This Quartet takes its name from a song that Schubert wrote in 1817. It was a setting of a poem by Matthias Claudius. The translation of the text of the poem is as follows:
The Maiden:
Oh! leave me! Prithee, leave me! thou grisly man of bone!
For life is sweet, is pleasant.
Go! leave me now alone!
Go! leave me now alone!
Death:
Give me thy hand, oh! maiden fair to see,
For I'm a friend, hath ne'er distress'd thee.
Take courage now, and very soon
Within mine arms shalt softly rest thee!"

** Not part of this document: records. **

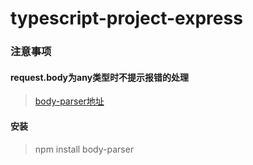 # typescript-project-express

### 注意事项
#### request.body为any类型时不提示报错的处理
> [body-parser地址](https://github.com/expressjs/body-parser)
#### 安装
> npm install body-parser
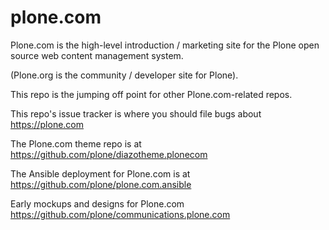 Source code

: # plone.com

Plone.com is the high-level introduction / marketing site for the Plone open source web content management system.

(Plone.org is the community / developer site for Plone).

This repo is the jumping off point for other Plone.com-related repos.

This repo's issue tracker is where you should file bugs about https://plone.com

The Plone.com theme repo is at https://github.com/plone/diazotheme.plonecom 

The Ansible deployment for Plone.com is at https://github.com/plone/plone.com.ansible 

Early mockups and designs for Plone.com https://github.com/plone/communications.plone.com
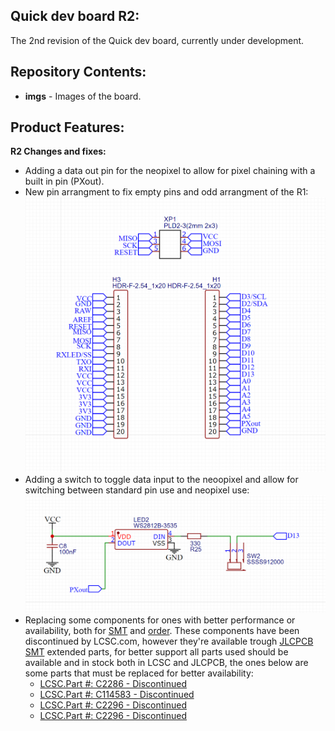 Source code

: Quick dev board R2:
-------------------
The 2nd revision of the Quick dev board, currently under development.

Repository Contents:
-------------------
* **imgs** - Images of the board.

Product Features:
----------------
**R2 Changes and fixes:**
 - Adding a data out pin for the neopixel to allow for pixel chaining with a built in pin (PXout).
 - New pin arrangment to fix empty pins and odd arrangment of the R1:
![](/R2/imgs/R2_pins.png)
 - Adding a switch to toggle data input to the neoopixel and allow for switching between standard pin use and neopixel use:
![](/R2/imgs/R2_pxsw.png)
 - Replacing some components for ones with better performance or availability, both for [SMT](https://jlcpcb.com/parts) and [order](https://lcsc.com/).
These components have been discontinued by LCSC.com, however they're available trough [JLCPCB SMT](https://jlcpcb.com/parts) extended parts, for better support all parts used should be available and in stock both in LCSC and JLCPCB, the ones below are some parts that must be replaced for better availability:
	 - [LCSC.Part #: C2286 - Discontinued](https://lcsc.com/product-detail/Light-Emitting-Diodes-LED_Hubei-KENTO-Elec-KT-0603R_C2286.html)
	 - [LCSC.Part #: C114583 - Discontinued](https://lcsc.com/product-detail/Light-Emitting-Diodes-LED_3535-RGBIntegrated-Light_C114583.html)
	 - [LCSC.Part #: C2296 - Discontinued](https://lcsc.com/product-detail/Light-Emitting-Diodes-LED_Yellow-light-0805-Highlighted_C2296.html)
	 - [LCSC.Part #: C2296 - Discontinued](https://lcsc.com/product-detail/Light-Emitting-Diodes-LED_Yellow-light-0805-Highlighted_C2296.html)
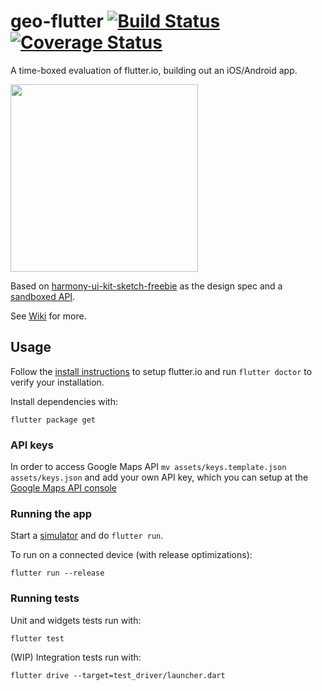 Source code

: # geo-flutter [![Build Status](https://travis-ci.org/rhydiant/geo-flutter.svg)](https://travis-ci.org/rhydiant/geo-flutter) [![Coverage Status](https://coveralls.io/repos/github/rhydiant/geo-flutter/badge.svg?branch=master)](https://coveralls.io/github/rhydiant/geo-flutter?branch=master)

A time-boxed evaluation of flutter.io, building out an iOS/Android app.

<img src="https://thumbs.gfycat.com/ImpartialCapitalDuckbillplatypus-size_restricted.gif" height="300">

Based on [harmony-ui-kit-sketch-freebie](https://www.sketchappsources.com/free-source/2657-harmony-ui-kit-sketch-freebie-resource.html) as the design spec and a [sandboxed API](https://getsandbox.com/sandboxes/willyweather-stub).

See [Wiki](https://github.com/rhydiant/geo-flutterio/wiki) for more.


## Usage

Follow the [install instructions](https://flutter.io/setup-macos/) to setup flutter.io and run `flutter doctor` to verify your installation.

Install dependencies with:

    flutter package get
    
### API keys

In order to access Google Maps API `mv assets/keys.template.json assets/keys.json` and add your own API key, which you can setup at the [Google Maps API console](https://developers.google.com/maps/documentation/maps-static/intro)

### Running the app

Start a [simulator](https://github.com/rhydiant/geo-flutterio/wiki/Simulators) and do `flutter run`.

To run on a connected device (with release optimizations):

    flutter run --release

### Running tests

Unit and widgets tests run with:

    flutter test
    
(WIP) Integration tests run with:

    flutter drive --target=test_driver/launcher.dart 
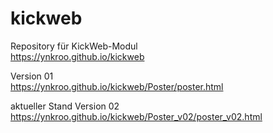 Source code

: # kickweb
Repository für KickWeb-Modul<br>
https://ynkroo.github.io/kickweb

Version 01<br>
https://ynkroo.github.io/kickweb/Poster/poster.html


aktueller Stand Version 02<br>
https://ynkroo.github.io/kickweb/Poster_v02/poster_v02.html
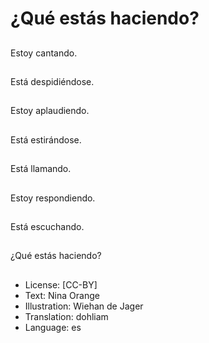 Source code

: # ¿Qué estás haciendo?

##
Estoy cantando.

##
Está despidiéndose.

##
Estoy aplaudiendo.

##
Está estirándose.

##
Está llamando.

##
Estoy respondiendo.

##
Está escuchando.

##
¿Qué estás haciendo?

##
* License: [CC-BY]
* Text: Nina Orange
* Illustration: Wiehan de Jager
* Translation: dohliam
* Language: es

While the 2nd movement of this work uses the melody from Schubert's song, the entire "death and the maiden" struggle permeates the entire work. Walter Willson Cobbett (author of the 1929 Cobbett's Cyclopedic Survey of Chamber Music) said of it "The struggle with Death is the subject of the first movement, and the andante accordingly dwells on Death's words. The finale is most definitely in the character of a dance of death; ghastly visions whirl past in the inexorable uniform rhythm of the tarantella." (The Tarantella is the traditional dance to ward off madness and death.)
Others have seen the quartet as a musical expression of Judaeo-Christian religious myths with each movement being about a different episode in the mythic process of death and resurrection.
Fascinating stuff, right?
Well, without further ado, I bring you the quartet! Performed here by the Alban Berg Quartet.
I. Allegro
II. Andante con moto
III. Scherzo Allegro molto
IV. Presto
If you'd like to hear the original Death and the Maiden song written by Schubert, you can find it here. The accompanist here, by the way, is the great Dietrich Fischer-Dieskau, an amazing singer who has recorded many of Schubert's songs. He just recently passed away, making the world a much sadder place.